Daniel Hurwit, MD, and colleagues from Hospital for Special Surgery analyzed 72 patients (mean age of 61.6 years) who underwent superior capsular reconstruction (SCR) from 2012 to 2017, 41.7% of which had a history of failed rotator cuff repair. According to the abstract, patient-reported outcomes were measured by single assessment numeric evaluation (SANE), American Shoulder and Elbow Surgeons and University of California, Los Angeles (UCLA) scores.

“All patients with available pre- and postoperative active [range of motion] demonstrated significant improvements in forward elevation (81.5° to 155.9°), abduction (46.4° to 145.9°) and external rotation (28.7° to 66.6°),” Hurwit and colleagues wrote in the abstract. “At a mean follow-up of 11.1 ± 8.4 months (range 3 [to] 33 months), postoperative patient-reported outcome scores averaged 79.7 for SANE, 78.1 for ASES and 29.7 for UCLA scores,” they added.
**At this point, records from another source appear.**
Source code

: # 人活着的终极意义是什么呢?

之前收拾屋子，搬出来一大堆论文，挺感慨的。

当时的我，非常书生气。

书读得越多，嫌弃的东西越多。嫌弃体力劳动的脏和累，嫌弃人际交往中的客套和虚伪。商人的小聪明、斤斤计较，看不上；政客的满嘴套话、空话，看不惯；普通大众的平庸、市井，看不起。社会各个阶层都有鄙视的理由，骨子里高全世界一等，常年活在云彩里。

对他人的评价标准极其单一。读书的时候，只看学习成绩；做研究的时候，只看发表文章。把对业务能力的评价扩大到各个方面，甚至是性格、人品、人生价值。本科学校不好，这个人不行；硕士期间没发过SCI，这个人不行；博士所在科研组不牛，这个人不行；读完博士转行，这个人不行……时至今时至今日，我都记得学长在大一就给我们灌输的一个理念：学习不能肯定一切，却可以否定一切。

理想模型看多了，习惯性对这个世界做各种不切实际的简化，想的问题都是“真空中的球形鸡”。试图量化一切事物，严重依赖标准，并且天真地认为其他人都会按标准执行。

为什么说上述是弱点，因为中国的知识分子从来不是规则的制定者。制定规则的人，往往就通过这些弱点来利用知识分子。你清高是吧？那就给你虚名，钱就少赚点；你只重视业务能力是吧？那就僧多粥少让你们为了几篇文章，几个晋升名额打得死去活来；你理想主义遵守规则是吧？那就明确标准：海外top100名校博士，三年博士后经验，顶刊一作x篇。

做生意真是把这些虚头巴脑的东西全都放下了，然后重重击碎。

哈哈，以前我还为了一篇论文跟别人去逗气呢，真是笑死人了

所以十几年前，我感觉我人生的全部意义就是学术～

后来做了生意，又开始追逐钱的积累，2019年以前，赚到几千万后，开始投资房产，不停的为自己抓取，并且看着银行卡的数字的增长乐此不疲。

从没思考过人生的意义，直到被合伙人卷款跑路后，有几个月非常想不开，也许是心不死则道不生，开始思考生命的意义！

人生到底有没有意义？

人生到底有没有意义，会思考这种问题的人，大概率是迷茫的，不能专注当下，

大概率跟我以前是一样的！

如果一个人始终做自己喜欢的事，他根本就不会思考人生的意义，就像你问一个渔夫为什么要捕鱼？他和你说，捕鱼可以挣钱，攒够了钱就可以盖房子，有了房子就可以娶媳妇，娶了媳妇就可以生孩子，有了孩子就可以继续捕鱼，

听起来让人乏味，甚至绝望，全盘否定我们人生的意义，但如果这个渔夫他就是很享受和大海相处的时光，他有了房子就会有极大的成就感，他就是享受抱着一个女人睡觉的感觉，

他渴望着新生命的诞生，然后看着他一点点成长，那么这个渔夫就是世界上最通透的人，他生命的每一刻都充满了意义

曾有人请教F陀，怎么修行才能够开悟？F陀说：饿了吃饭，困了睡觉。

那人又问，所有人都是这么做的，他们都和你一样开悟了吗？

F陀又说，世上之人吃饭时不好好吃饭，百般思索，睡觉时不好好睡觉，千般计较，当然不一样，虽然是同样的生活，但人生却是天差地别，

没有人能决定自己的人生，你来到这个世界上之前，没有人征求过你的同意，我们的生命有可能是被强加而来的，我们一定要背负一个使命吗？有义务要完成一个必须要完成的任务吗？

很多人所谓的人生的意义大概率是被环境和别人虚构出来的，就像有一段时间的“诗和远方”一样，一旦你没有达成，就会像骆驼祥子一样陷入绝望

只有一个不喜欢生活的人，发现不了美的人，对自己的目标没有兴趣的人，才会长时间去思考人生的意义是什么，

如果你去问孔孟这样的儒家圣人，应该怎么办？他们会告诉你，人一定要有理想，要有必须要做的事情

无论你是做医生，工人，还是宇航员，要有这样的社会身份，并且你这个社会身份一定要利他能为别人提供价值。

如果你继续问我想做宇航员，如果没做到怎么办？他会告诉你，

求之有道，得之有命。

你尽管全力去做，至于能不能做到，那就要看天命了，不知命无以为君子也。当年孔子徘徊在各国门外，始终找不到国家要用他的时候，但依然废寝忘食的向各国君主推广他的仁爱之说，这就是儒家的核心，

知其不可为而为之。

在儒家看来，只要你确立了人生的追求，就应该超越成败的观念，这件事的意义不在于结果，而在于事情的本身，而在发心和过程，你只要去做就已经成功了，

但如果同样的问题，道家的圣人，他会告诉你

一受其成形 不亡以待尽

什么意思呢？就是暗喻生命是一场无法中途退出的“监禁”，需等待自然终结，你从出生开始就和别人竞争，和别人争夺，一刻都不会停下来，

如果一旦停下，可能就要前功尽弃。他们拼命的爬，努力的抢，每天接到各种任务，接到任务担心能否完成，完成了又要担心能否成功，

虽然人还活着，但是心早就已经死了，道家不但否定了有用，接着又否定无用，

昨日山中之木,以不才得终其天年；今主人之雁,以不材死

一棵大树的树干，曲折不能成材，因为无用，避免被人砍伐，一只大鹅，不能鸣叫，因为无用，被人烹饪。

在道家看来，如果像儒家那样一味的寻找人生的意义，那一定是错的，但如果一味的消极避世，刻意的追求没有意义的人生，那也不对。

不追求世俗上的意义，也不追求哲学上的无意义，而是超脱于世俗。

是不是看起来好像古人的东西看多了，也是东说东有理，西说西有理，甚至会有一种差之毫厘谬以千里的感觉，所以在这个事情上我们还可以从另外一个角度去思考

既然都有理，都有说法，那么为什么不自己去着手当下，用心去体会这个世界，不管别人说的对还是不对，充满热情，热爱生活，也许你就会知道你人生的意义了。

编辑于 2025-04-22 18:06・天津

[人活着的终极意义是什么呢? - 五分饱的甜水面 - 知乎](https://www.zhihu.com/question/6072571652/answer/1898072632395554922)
Five of the 72 patients required revision surgery. Four patients underwent reverse shoulder arthroplasties and one underwent revision SCR, according to the abstract.

“At short- to intermediate-term follow-up, SCR using a dermal allograft led to improvements in active ROM including forward elevation, abduction, external rotation and internal rotation, as well as favorable patient-reported outcome scores in patients with symptomatic irreparable rotator cuff tears, with a revision surgery rate of 6.9%,” Hurwit and colleagues concluded.